Although the advantages of using the breaker slot as a location for locating the upper collar have been described the invention is not limited to using the breaker slot. The upper collar can be deployed on the shank surface at any point between the top of the gage pads and the mud seal of the API connection. Alternatively the upper collar can be configured to clamp on all, or a portion of, the breaker slot area and additionally clamp on part of the full cylindrical shank section above and/or below the breaker slot area. If the bit does not have breaker slots built into the shank then the upper collar may be clamped solely to a cylindrical portion of the shank.
The upper collar incorporates a positive attachment method that allows for one or more connecting members to be attached to the collar. The connecting member(s) are attached at a circumferential location that coincides with the top of one of the channels that is formed between the blades of the bit. These channels are commonly referred to as junk slots. If the bit gage sections at the boundary of the junk slot(s) are vertical, then the mating connecting member is oriented vertically. If the gage sections at the boundary of the junk slot(s) are angled, then the mating connecting member(s) are angled to match the angle of the gage sections. In an embodiment, the angle of the connecting member is locked in place to match the angle (or vertical orientation) of the corresponding junk slot(s).
The connecting member(s) have a length that extends a short distance beyond the face of the bit. The connecting members include a positive attachment method that allows them to be firmly connected to the lower ring assembly. The lower ring assembly may or may not be a full ring. If, for instance, only one connecting member is used then the lower ring assembly will only be a short arc that is sufficiently sized to include the positive attachment means to the connecting member, and to carry the lower ring bolt flange.
Some of the materials that can be used to construct the main components of the assembly include steel, cast iron, aluminum, titanium, copper, other applicable metals and alloys, phenolic, composites, rubber, or combinations of the above. Any of the components can be designed to shear apart under given loads. The outer circumference of the upper collar assembly need not be circular. In the instance where only one or two connecting members will be used the upper collar may have lobes specific for mounting to the upper ends of the connecting member(s). The rest of the upper collar may be of a lesser cross section than these lobed areas.
The latching method for the upper collar can be one of many known in the art, including: bolts, catches, pins, or cam-locks (it being understood that this is not an exhaustive list).
To further stiffen the assembly, an additional (but optional) mid-ring may be deployed below the upper collar but above the upper gage bevel of the bit, and this ring can be used to further interconnect the connecting members. The mid-ring can also be used to tighten a single connecting member against the inner surface of the junk slot so as to limit any tendency of the connecting member to bend away from the bit or to twist.
Alternatively a tie down strap may be used to pull on the lower inner surface of the lower ring or connecting member. The tie down strap is drawn across the center of the bit face, run up a generally opposing junk slot and tied or fastened into the opposite side of the upper collar. The tie down strap may be made of braided copper or steel wire, or any other material that can supply the appropriate amount of tension to hold the lower ring and connecting member tightly in place.

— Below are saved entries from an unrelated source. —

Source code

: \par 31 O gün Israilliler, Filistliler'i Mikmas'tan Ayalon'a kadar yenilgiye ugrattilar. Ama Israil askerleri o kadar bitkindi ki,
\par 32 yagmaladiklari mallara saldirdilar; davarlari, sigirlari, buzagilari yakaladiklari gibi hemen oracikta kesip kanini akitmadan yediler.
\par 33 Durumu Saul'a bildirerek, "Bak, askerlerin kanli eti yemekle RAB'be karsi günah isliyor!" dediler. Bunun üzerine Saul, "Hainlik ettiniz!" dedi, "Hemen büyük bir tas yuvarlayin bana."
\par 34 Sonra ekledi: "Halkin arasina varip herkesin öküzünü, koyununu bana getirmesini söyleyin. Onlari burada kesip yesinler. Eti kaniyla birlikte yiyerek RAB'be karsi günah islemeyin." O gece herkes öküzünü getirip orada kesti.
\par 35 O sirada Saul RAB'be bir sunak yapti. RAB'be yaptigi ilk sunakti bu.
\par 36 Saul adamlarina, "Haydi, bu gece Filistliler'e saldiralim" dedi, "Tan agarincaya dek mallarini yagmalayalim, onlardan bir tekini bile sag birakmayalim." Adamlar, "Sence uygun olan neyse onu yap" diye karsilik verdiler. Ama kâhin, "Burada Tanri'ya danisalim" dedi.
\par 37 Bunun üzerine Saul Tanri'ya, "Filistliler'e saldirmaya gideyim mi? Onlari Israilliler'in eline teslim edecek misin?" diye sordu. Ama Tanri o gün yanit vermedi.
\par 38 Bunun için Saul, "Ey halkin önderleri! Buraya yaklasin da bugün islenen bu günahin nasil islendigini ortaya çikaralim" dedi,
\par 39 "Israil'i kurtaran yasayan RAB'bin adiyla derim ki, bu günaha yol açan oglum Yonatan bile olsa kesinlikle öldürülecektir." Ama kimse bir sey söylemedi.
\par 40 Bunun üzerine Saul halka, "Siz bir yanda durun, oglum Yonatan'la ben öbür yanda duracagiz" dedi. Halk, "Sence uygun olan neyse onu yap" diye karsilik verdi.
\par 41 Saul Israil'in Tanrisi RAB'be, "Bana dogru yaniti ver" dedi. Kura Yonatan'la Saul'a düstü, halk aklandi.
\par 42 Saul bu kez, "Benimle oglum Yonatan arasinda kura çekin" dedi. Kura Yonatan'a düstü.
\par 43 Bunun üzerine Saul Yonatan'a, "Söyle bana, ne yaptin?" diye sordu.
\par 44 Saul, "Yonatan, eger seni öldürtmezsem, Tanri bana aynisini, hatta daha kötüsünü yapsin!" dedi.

The connecting member(s) may be shaped to approximate the cross-sectional shape of the junk slot they are deployed through. The connecting members have a length that is sized to extend from the attachment area on the upper collar to a point proximate to or below the outer bit face.
In a preferred embodiment, a single attachment point on the upper collar is attached to a single connecting member that carries an attachment means at the lower end of the connecting member for attachment to an upwardly deployed attachment means from the top of a whipstock. In this embodiment, the preferred shear bolt or other shear component is located at or near the attachment point on the upper collar. After setting the whipstock, the application of downward force in the form of weight, or upward force in the form of pull, causes the shear member to break. This allows the drill bit and/or mill drill to be released from the whipstock. In this embodiment, the mill drill can then be retracted a few feet prior to beginning its milling run in order to immediately mill up the connecting member prior to commencing the rest of the milling task. Rotation of the bit may then commence to effectuate milling operations. Initial milling operations will destroy the connecting member and any remaining part of the shear component.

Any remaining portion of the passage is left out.